In the past two week, racially charged arguments and accusations have been heating up the air waves. Allegations are out there about the Tea Party movement, the New Black Panthers, the NAACP, the Congressional Black Caucus, and certain members of the Obama administration. What’s going on here?

We’re supposed to be ‘post-racial’.

The election of Barack Obama, America’s first black president, was supposed to be a sign of our national maturity, a chance to transform the charged, stilted “national conversation” about race into a smarter and more authentic dialogue, led by a president who was also one of the nation’s subtlest thinkers and writers on the topic.
Instead, the conversation just got dumber.

And a lot angrier.

Fox News often stars a leather-clad New Black Panther, while MSNBC scours the tea party movement for racist elements, which one could probably find in any mass organization in America. Obama’s own, sole foray into the issue of race involved calling a police officer “stupid,” and regretting his own words.

Since that was written, however, Obama has at least secondarily figured into another flareup, the Shirley Sherrod fiasco.

The ex-official spoke following a whirlwind 48-hour period in which the Obama administration completely reversed its position toward Sherrod. The former Georgia director of rural development was compelled to resign Monday after a brief video surfaced showing her telling a story to an NAACP audience about how she once withheld support to a white farmer. Vilsack said he, not the White House, urged her to resign. The NAACP also initially condemned her…

The NAACP later rescinded its earlier statement and on Wednesday both Vilsack and the White House apologized, calling the incident a “teachable moment.”

Yes, it is. So what have we learned?

Now, that the facts have come to light, we have another one of those teachable moments that keep piling up without, apparently, teaching us anything.

The conservative wing of the media (on the internet, talk radio and Fox News) ran way too quickly with a story that seemed to support the narrative of reverse discrimination in the Obama administration — particularly coming on the heels of questions regarding the Justice Department’s handling of a caught-on-tape alleged voter intimidation case involving the New Black Panthers.

On the other hand…

Here’s one, for those who cringe at the very mention of the Tea Party movement…The leftist organization Think Progress has created a video allegedly demonstrating racism by Tea Party demonstration participants — except that at one of those shown was plucked from another video which clearly shows the clown being shunned by the other demonstrators.  It was a fact that didn’t seem to matter to the video’s creator — and clearly casts doubt over the validity of the overall piece.

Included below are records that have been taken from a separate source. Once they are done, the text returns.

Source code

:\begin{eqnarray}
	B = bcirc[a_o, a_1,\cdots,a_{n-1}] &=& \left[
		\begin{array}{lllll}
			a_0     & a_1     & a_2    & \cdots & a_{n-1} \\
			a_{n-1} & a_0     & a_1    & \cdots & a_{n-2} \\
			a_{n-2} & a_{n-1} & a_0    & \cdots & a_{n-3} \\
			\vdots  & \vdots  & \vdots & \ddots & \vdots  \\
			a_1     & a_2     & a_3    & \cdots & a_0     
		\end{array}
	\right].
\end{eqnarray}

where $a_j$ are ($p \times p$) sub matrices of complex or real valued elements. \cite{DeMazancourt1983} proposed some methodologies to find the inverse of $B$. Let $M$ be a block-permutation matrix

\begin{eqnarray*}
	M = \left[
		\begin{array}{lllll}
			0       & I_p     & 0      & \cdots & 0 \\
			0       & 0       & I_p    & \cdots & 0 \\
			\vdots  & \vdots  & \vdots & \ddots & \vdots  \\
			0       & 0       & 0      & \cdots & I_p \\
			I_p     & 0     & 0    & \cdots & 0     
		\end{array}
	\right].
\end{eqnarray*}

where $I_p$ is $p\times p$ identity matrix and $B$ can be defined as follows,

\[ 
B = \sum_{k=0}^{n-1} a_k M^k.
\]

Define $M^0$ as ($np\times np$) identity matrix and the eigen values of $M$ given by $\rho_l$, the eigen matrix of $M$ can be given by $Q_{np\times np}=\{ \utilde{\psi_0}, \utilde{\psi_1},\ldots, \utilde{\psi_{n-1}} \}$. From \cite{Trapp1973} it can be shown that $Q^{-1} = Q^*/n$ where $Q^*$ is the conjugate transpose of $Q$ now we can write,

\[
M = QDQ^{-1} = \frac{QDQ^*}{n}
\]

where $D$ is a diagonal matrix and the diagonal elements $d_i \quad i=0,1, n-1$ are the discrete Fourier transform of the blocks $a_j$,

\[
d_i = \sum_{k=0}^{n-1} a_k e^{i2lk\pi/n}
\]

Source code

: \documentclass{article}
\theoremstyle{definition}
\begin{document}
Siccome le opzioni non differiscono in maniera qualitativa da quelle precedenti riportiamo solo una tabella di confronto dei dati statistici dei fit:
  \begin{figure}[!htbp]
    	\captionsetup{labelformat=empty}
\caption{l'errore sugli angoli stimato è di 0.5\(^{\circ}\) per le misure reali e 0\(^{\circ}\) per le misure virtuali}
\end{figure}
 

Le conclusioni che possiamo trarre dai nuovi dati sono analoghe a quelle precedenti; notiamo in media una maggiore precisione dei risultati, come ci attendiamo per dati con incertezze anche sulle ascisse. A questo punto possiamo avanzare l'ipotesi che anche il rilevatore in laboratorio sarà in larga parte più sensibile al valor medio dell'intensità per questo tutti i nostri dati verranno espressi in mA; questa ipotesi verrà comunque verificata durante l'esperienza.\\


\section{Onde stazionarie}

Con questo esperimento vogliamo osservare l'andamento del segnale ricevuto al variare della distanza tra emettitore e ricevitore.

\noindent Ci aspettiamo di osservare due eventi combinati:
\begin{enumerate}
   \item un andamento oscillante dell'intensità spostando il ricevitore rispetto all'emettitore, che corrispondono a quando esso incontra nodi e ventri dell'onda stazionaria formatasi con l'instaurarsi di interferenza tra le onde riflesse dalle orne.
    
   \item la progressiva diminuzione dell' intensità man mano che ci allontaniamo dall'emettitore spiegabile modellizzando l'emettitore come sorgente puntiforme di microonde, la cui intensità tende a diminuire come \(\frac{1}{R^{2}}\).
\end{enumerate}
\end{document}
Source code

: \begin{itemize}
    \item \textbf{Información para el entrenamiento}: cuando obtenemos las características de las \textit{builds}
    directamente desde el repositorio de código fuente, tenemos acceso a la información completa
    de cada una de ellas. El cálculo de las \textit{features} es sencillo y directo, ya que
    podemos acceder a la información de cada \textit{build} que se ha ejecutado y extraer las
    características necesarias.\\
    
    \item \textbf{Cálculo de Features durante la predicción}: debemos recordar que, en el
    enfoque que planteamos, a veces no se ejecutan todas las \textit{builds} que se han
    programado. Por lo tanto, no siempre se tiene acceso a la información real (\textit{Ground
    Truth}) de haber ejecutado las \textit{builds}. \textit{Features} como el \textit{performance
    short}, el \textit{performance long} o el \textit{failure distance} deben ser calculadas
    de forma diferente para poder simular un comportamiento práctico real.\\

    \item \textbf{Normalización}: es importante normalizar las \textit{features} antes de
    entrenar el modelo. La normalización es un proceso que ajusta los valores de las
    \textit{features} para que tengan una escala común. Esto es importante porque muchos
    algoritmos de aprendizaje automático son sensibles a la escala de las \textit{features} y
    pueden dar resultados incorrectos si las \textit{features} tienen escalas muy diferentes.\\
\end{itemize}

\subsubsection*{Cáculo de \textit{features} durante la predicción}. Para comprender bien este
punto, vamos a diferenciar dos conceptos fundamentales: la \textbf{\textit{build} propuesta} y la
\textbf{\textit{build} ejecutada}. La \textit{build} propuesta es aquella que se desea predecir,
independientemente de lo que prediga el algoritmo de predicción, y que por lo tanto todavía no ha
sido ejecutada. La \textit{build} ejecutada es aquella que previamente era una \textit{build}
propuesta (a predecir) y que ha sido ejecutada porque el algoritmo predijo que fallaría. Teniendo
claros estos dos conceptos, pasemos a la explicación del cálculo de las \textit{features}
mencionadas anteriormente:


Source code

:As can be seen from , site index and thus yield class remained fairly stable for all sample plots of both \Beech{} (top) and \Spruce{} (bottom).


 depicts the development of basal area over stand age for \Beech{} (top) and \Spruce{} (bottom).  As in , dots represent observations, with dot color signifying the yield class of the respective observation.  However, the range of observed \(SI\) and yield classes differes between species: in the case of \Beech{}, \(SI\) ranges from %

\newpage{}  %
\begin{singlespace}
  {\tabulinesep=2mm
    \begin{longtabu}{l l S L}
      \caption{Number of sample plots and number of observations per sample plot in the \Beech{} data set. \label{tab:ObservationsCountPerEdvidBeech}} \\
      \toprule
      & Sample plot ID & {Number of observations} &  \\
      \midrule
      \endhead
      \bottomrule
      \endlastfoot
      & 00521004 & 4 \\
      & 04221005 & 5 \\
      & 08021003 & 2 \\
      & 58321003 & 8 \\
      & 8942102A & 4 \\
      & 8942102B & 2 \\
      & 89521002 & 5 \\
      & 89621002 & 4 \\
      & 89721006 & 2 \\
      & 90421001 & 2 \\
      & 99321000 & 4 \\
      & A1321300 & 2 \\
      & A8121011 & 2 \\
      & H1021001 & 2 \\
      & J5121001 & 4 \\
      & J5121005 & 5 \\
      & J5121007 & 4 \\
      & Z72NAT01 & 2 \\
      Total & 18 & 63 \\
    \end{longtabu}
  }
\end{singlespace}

Charges and counter-charges have been fast and furious.

If we were all to actually learn something from this incident (doubtful) it might be to slow down and think before reacting to the latest video that happens to support the narrative we have come to believe (and, therefore, are always looking to corroborate).

I happened onto a conversation Dr. Alveda King was having about the current flareup of racial allegations and the longterm civil rights cause, and she and Pastor Stephen Broden gave the best commentary and analysis on this I’ve heard. May calm heads, and hearts with honest intent, prevail.